There’s a lot going on in the world of financial technology. And one of the most exciting developments is the evolution of open banking.
In this guide, we’ll drill down into what some of the key terms mean, and how they impact the industry today.
There is no universal definition of open banking. But generally, the common goal of open banking is to allow consumers to authorise regulated third party providers (TPPs) to access account data held by their Providers so that a service can be provided. The data disclosure between the account provider and TPP is completed securely using Application Programming Interfaces (APIs).
The concept of open banking goes back over 40 years. In Europe and the UK, until Payment Services Directive II (PSD2) came into force, firms accessing customer data were unregulated and used screen scraping capabilities that required customers to share their online log-in credentials.
PSD2 required firms wishing to provide account information and payment initiation services to become regulated. All payment account providers in the EU/UK were also required to allow regulated firms to access the same level of account information as was available to the consumer via their online channels, and to allow payment initiation from the accounts.
At the same in the UK, to increase bank account competition, the Competition Markets Authority (CMA) required the largest 9 banks and building society to allow their customers to grant consent to regulated firms to access account information. This was momentous as it now meant that data supplied by the customer and created on their behalf was now owned and controlled by the customer rather than the financial services provider.
Open finance is the next step on the journey from open banking. Instead of simply sharing data from payment account, the data available will cover all areas of finance. This means customers could connect their current accounts, savings accounts, mortgages and credit cards with their pensions, investments, insurance and other financial services too.
As we are seeing in Australia, consumers are now able to see all their banking data held by different financial providers in one easy-to-use dashboard. This will give all parties a complete financial picture, making for much more reliable insights.
The next step beyond open banking and open finance is open data. This means going beyond financial services. It’s connecting account data from other sectors such as energy / utility and telecommunications and in some countries it extends to personal health and government records as well.
The goal is that one day consumers and firms will be able to see their complete financial picture all in one place.
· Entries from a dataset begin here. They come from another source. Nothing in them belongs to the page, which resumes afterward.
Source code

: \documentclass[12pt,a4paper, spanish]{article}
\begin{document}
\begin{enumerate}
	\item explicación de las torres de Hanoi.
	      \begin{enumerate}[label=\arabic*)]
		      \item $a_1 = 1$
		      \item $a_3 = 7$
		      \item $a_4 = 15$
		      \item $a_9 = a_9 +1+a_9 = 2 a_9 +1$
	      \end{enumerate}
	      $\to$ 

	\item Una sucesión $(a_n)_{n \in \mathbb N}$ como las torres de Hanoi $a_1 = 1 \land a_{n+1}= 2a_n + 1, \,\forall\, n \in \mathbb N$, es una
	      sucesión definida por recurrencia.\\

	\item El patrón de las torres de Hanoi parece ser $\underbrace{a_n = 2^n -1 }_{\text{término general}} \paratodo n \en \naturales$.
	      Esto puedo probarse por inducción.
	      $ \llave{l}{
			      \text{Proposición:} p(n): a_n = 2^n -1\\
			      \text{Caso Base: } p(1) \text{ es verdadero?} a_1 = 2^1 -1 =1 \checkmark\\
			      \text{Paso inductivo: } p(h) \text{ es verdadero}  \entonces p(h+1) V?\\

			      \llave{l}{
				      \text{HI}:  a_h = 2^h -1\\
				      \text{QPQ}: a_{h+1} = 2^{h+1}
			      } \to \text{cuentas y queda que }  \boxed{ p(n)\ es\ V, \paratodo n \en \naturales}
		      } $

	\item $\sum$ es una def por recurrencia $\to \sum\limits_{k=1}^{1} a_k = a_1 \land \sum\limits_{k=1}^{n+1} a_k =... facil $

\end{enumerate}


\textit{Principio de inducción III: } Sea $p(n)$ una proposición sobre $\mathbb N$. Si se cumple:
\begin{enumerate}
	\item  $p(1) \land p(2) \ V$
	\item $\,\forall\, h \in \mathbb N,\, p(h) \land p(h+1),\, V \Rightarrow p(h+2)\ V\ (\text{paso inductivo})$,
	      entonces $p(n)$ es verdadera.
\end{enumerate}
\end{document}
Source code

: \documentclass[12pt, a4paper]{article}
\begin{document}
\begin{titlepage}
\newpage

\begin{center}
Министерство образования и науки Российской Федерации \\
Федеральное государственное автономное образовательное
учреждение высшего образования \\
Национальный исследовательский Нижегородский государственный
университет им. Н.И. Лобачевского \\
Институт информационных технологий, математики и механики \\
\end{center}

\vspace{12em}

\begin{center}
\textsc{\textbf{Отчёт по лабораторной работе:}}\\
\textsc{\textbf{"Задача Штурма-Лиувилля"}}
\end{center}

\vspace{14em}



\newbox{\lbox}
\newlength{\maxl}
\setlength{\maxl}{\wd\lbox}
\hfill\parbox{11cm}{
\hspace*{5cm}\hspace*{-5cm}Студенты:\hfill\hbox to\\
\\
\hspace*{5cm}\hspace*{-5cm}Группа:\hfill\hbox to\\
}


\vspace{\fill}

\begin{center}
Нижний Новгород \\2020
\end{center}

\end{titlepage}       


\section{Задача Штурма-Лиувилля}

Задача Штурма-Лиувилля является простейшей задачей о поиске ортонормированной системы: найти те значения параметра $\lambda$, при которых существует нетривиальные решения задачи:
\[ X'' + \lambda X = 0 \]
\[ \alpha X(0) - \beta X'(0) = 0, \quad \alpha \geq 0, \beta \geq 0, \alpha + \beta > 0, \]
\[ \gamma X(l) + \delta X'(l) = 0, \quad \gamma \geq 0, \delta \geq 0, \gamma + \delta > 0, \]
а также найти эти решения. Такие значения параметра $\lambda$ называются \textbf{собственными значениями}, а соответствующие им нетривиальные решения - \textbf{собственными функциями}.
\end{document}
Some people refer to this as “open data economies”.
Allowing consumers to grant access to regulated third parties to access their account data opens a universe of new opportunities, services and benefits.
Of course, there are many more benefits that we have yet to see. Open finance is still in its infancy – especially when it comes to wealth management. And open data is one step further away. But things are moving quickly, and the concept and demand is gathering pace. As time goes on, more advantages will come to the surface.
One of the most critical and exciting benefits could be the impact on climate emissions and the environment. If banks and wealth managers can use open data to incentivize more sustainable decisions from customers, we could reach our planetary goals.
While the regulations are in place to protect customers, there is always the risk of unscrupulous players misusing data. Another risk is that cyber-criminals could seek to access a customers’ financial history or seek to make payments from their bank account.
Customer security was added as a priority to PSD2 and the UK Open Banking standards for this reason. And only regulated firms are permitted to access customer data and to initiate payments.
While hacks and attacks remain a risk, fintech are working every day to prevent them. In other areas, however, open banking is much safer than traditional security methods from legacy technology.
Plus, across the globe regulators continue to scrutinize banks and financial services to help ensure the safety of customers.
Embedded finance is the process of integrating financial services into customer journeys.
This has a lot to do with open banking (as well as open finance and open data). It’s one of the most important ways that open banking can evolve and work in practice. Using the very same APIs, banks can embed their products into other platforms – known as Banking-as-a-Service, or BaaS.
When banks and financial services take advantage of embedded finance and BaaS, many things become possible. They can operate as a B2B2C company, bringing in significant revenue while saving on marketing costs. And they can forge excellent partnerships with TPPs with large and loyal customer bases. A great example of this in action is the partnership of Australia’s oldest bank WestPac and the successful Buy Now Pay Later (BNPL) service AfterPay.
With open banking and embedded finance, banks can do more with less. And customers get the very best of both worlds.